*Task objective*.
Only the lines of the data holding the string "fontSize" need to be returned.

*Records for the task*.
= = =
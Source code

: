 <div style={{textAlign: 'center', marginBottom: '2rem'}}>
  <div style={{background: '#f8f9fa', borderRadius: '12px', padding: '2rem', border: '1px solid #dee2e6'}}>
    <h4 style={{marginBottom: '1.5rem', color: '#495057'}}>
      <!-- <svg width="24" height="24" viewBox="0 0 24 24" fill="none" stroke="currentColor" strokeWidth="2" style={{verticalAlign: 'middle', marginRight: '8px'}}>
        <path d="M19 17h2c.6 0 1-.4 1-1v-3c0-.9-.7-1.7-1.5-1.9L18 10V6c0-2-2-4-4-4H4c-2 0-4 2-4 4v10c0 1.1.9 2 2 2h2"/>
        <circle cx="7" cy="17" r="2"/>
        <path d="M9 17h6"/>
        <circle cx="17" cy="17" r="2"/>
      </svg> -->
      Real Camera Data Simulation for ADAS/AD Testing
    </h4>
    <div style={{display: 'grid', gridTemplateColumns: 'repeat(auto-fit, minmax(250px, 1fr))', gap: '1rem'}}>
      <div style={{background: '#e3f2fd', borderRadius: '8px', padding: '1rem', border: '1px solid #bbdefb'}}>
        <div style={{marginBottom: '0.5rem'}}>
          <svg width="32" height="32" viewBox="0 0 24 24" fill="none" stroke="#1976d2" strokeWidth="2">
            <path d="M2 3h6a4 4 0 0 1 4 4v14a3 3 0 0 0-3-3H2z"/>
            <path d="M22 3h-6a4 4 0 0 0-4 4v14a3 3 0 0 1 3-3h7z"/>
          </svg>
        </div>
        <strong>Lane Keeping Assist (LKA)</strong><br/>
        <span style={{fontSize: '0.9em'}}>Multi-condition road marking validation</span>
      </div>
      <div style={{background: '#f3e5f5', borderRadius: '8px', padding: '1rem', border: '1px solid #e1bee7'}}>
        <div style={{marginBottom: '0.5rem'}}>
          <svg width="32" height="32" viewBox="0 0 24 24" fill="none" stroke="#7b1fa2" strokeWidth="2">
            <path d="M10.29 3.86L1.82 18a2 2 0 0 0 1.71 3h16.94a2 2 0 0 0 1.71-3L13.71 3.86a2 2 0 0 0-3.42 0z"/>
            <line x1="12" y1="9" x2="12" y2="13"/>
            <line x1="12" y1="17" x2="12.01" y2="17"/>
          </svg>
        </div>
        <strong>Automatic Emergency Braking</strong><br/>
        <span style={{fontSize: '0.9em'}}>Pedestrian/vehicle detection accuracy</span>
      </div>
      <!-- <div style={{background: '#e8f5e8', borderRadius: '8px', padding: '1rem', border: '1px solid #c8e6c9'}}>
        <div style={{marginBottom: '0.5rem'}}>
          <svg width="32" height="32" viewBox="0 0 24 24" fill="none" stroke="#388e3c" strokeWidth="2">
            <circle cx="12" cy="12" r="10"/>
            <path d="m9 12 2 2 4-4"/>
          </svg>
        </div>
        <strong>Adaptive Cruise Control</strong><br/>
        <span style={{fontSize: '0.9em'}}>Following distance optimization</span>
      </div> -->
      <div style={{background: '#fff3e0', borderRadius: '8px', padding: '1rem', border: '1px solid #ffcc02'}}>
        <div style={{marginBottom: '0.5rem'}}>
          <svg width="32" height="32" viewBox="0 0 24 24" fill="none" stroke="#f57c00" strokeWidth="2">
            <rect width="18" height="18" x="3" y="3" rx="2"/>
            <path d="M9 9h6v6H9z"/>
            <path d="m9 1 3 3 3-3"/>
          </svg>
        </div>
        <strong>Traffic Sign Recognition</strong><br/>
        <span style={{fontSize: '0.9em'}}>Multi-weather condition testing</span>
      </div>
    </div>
= = =
*Answer section*.
        <span style={{fontSize: '0.9em'}}>Multi-condition road marking validation</span>
        <span style={{fontSize: '0.9em'}}>Pedestrian/vehicle detection accuracy</span>
        <span style={{fontSize: '0.9em'}}>Following distance optimization</span>
        <span style={{fontSize: '0.9em'}}>Multi-weather condition testing</span>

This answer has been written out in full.